Friday, December 31, 2010

Birthdays and a baffling case of macho-nucleosis


By WARREN MILLER

I received an e-mail from my old friend Bruce Barr. He divides his time between fishing in British Columbia, golfing and working out in Borrego Springs, Calif., and skiing in Sun Valley.

He was complaining about a friend who suffers from a near terminal disease he calls macho-nucleosis. I'd never heard of this disease. So I went to my library of books about skiing, geology, oceanography and life in the old days in Montana and other fields of interest that I have.

One of my favorites is "Artificial Joint Replacement for Beginners." It was stored right alongside a rare copy of "Is Skiing Here To Stay?" I thumbed through both and found nothing about the disease. I almost overlooked my copy of "Post Operation Behavioral Modification" where I finally found a clear definition of macho-nucleosis.

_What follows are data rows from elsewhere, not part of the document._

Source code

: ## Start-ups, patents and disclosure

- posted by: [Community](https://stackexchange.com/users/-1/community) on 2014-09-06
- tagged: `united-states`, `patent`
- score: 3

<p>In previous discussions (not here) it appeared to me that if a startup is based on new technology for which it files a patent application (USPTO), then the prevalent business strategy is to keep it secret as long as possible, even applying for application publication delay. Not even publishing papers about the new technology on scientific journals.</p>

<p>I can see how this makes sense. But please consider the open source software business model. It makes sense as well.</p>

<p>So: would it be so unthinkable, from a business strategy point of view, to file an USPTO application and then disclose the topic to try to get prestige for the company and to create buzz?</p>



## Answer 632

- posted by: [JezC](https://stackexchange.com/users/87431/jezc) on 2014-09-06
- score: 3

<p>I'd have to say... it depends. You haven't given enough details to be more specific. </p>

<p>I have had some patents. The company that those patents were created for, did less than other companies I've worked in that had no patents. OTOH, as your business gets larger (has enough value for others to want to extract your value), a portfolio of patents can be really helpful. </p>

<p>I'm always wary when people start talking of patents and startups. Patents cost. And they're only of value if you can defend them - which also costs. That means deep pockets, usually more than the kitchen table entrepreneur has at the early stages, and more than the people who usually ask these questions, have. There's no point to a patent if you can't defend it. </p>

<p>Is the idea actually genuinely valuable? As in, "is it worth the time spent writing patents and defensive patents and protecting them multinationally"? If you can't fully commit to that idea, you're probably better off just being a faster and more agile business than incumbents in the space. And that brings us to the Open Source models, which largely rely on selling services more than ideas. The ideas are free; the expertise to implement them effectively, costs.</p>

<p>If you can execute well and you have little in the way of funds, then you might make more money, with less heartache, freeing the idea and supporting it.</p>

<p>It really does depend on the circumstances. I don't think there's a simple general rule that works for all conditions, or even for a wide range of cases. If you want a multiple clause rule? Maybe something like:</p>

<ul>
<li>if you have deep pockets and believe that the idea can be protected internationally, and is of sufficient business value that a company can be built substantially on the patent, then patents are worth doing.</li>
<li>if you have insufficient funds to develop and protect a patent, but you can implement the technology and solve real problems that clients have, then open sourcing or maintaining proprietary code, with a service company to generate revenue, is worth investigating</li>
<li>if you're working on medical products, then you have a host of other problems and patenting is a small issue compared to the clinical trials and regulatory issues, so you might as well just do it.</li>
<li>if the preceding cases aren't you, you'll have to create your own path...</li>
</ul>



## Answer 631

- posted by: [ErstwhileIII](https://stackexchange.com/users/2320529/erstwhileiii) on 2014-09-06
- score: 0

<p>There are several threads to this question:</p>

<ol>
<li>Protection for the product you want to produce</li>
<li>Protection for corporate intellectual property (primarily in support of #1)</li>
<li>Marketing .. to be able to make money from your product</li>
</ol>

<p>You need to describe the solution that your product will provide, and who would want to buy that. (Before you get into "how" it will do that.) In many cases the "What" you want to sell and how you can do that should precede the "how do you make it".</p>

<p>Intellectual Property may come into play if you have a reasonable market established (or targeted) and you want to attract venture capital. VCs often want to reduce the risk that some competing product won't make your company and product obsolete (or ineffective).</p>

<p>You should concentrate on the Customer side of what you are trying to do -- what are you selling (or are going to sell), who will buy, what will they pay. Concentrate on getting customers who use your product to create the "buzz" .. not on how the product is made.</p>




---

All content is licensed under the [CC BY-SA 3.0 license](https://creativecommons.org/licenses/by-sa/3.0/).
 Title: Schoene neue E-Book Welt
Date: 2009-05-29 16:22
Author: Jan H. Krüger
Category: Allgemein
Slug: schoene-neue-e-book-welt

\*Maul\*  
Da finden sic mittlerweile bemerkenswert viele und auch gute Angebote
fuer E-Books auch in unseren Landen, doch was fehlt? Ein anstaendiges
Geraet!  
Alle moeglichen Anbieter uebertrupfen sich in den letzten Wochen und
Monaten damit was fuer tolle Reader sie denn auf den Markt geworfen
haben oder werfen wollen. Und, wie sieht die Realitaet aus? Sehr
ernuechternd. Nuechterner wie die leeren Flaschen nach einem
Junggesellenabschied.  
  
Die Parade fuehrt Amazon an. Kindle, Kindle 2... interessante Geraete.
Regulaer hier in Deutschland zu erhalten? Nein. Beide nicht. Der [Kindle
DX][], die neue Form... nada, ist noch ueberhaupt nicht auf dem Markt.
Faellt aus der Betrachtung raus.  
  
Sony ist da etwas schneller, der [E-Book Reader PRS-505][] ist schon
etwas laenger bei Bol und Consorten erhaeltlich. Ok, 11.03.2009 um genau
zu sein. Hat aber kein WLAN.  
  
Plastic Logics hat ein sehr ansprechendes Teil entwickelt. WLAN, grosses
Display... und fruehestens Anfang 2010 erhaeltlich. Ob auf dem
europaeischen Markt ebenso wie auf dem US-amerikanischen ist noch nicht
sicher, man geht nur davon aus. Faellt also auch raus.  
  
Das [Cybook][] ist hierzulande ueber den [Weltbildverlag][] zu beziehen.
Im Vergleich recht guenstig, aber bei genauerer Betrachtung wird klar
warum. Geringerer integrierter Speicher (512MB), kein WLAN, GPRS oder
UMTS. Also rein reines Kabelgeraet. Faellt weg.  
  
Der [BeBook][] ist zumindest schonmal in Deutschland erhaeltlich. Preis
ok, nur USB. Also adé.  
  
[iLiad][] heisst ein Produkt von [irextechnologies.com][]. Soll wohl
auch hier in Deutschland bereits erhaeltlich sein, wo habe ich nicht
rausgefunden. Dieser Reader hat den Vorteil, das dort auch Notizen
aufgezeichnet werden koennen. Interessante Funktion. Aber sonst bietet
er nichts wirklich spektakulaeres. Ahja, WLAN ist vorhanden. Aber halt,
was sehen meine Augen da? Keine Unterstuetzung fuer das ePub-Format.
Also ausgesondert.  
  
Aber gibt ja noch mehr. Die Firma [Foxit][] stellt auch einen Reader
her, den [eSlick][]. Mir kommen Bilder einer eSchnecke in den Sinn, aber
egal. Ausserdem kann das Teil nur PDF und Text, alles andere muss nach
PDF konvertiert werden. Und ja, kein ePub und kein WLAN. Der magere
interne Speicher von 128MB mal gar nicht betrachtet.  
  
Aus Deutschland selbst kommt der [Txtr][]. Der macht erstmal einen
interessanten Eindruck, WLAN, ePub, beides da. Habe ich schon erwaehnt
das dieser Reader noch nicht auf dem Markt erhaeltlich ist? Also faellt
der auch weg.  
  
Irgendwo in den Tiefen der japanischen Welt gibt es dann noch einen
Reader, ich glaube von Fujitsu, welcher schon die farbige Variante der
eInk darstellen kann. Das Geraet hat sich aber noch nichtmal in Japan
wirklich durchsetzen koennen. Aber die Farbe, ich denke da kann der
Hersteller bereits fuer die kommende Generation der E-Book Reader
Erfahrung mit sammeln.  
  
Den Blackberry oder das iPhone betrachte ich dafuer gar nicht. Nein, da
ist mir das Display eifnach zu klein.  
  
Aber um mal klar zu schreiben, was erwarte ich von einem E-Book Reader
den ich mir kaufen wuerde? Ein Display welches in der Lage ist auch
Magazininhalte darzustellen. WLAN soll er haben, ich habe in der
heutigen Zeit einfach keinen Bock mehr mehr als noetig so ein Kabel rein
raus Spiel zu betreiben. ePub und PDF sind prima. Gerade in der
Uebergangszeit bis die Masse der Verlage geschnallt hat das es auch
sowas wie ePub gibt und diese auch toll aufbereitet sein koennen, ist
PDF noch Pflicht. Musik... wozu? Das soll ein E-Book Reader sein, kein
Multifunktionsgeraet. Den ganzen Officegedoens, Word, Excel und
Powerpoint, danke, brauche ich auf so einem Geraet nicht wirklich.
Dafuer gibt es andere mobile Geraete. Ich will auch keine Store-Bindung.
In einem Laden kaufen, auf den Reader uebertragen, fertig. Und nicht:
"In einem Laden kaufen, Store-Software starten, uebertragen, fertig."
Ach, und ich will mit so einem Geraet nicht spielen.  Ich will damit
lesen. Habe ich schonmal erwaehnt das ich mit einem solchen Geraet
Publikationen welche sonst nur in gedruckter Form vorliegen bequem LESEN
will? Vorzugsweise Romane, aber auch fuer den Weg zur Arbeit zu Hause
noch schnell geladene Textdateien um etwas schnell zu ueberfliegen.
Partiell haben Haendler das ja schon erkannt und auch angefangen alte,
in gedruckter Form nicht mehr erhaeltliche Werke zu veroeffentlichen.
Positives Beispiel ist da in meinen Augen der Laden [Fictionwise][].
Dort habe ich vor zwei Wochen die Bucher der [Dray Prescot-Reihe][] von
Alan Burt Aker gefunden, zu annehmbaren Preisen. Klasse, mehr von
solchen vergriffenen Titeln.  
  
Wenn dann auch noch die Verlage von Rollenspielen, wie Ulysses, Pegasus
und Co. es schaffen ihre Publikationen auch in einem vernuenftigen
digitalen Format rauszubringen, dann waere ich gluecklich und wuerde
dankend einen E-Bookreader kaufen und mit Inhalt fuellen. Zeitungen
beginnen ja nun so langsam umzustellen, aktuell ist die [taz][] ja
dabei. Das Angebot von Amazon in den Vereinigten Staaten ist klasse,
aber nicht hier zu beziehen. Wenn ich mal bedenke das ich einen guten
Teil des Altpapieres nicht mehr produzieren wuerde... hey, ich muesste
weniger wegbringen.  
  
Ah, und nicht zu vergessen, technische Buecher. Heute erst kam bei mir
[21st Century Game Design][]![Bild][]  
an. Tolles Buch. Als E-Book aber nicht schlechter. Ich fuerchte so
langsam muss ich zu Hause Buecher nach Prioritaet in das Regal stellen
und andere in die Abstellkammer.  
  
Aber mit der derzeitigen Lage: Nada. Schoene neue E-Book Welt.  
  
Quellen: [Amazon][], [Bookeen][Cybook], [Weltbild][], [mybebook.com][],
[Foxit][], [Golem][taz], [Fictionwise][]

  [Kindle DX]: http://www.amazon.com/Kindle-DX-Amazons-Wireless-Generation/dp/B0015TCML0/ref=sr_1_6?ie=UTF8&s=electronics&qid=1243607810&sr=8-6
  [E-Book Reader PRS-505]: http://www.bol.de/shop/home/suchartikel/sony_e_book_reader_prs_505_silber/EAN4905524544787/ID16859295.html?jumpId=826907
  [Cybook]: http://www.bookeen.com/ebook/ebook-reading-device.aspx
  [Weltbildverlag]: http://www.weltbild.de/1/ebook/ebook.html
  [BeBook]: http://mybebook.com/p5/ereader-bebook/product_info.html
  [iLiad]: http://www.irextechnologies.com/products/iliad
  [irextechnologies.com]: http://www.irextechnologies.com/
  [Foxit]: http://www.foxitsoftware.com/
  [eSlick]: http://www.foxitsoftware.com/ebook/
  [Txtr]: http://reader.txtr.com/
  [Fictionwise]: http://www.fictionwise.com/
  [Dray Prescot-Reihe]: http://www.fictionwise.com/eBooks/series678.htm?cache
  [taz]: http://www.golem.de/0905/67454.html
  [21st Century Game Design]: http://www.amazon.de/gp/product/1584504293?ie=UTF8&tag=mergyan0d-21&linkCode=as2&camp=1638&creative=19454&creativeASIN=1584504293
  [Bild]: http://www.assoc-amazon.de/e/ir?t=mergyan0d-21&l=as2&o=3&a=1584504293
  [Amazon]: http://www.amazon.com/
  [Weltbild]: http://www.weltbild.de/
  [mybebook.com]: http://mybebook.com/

"It is most frequently found in athletes who try to ignore their birthdays. They have to be first in any athletic endeavor in which they are involved. They have the symptom of knowing the least about what they're talking about and talking the loudest about it."

< "If they are a macho skier or snowboarder, they will always have to be the first one to the bottom of the hill. If they're a macho-nucleosis surfer or windsurfer, they will have to be the first one in the water when the wind comes up and the last out as darkness nears. At night when the bragging gets louder they will have ridden the biggest wave of the day, no matter what beach they surfed."

As a triple-digit golfer experienced in searching for lost balls, I can hear them over my shoulder hollering, "Do you mind if we play through?" When the foursome of macho-nucleosis golfers begins to catch up, you can smell them long before they arrive because they smoke big black cigars. They also carry big, expensive and heavy leather golf bags with the name of the clubs they use written in letters you can read from some distance.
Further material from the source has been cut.